(Plain-text document sources)

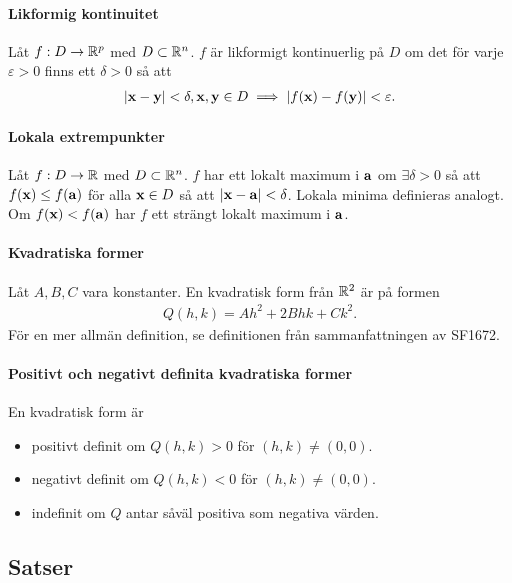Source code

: \paragraph{Likformig kontinuitet}
Låt $f: D\to\mathbb{R}^p$ med $D\subset\mathbb{R}^n$. $f$ är likformigt kontinuerlig på $D$ om det för varje $\varepsilon > 0$ finns ett $\delta > 0$ så att
\begin{align*}
	\abs{\vect{x} - \vect{y}} < \delta, \vect{x}, \vect{y}\in D \implies\abs{f(\vect{x}) - f(\vect{y})} < \varepsilon.
\end{align*}

\paragraph{Lokala extrempunkter}
Låt $f: D\to\mathbb{R}$ med $D\subset\mathbb{R}^n$. $f$ har ett lokalt maximum i $\vect{a}$ om $\exists\delta > 0$ så att $f(\vect{x})\leq f(\vect{a})$ för alla $\vect{x}\in D$ så att $\abs{\vect{x} - \vect{a}} < \delta$. Lokala minima definieras analogt. Om $f(\vect{x}) < f(\vect{a})$ har $f$ ett strängt lokalt maximum i $\vect{a}$.

\paragraph{Kvadratiska former}
Låt $A, B, C$ vara konstanter. En kvadratisk form från $\mathbb{R}^2$ är på formen
\begin{align*}
	Q(h, k) = Ah^2 + 2Bhk + Ck^2.
\end{align*}
För en mer allmän definition, se definitionen från sammanfattningen av SF1672.

\paragraph{Positivt och negativt definita kvadratiska former}
En kvadratisk form är
\begin{itemize}
	\item positivt definit om $Q(h, k) > 0$ för $(h, k)\neq (0,0)$.
	\item negativt definit om $Q(h, k) < 0$ för $(h, k)\neq (0,0)$.
	\item indefinit om $Q$ antar såväl positiva som negativa värden.
\end{itemize}

\subsection{Satser}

- BRIEF
Repeat all the records above exactly, leaving out any pictures.

- RESPONSE FOR THIS EXERCISE
Source code

: \paragraph{Likformig kontinuitet}
Låt $f: D\to\mathbb{R}^p$ med $D\subset\mathbb{R}^n$. $f$ är likformigt kontinuerlig på $D$ om det för varje $\varepsilon > 0$ finns ett $\delta > 0$ så att
\begin{align*}
	\abs{\vect{x} - \vect{y}} < \delta, \vect{x}, \vect{y}\in D \implies\abs{f(\vect{x}) - f(\vect{y})} < \varepsilon.
\end{align*}

\paragraph{Lokala extrempunkter}
Låt $f: D\to\mathbb{R}$ med $D\subset\mathbb{R}^n$. $f$ har ett lokalt maximum i $\vect{a}$ om $\exists\delta > 0$ så att $f(\vect{x})\leq f(\vect{a})$ för alla $\vect{x}\in D$ så att $\abs{\vect{x} - \vect{a}} < \delta$. Lokala minima definieras analogt. Om $f(\vect{x}) < f(\vect{a})$ har $f$ ett strängt lokalt maximum i $\vect{a}$.

\paragraph{Kvadratiska former}
Låt $A, B, C$ vara konstanter. En kvadratisk form från $\mathbb{R}^2$ är på formen
\begin{align*}
	Q(h, k) = Ah^2 + 2Bhk + Ck^2.
\end{align*}
För en mer allmän definition, se definitionen från sammanfattningen av SF1672.

\paragraph{Positivt och negativt definita kvadratiska former}
En kvadratisk form är
\begin{itemize}
	\item positivt definit om $Q(h, k) > 0$ för $(h, k)\neq (0,0)$.
	\item negativt definit om $Q(h, k) < 0$ för $(h, k)\neq (0,0)$.
	\item indefinit om $Q$ antar såväl positiva som negativa värden.
\end{itemize}

\subsection{Satser}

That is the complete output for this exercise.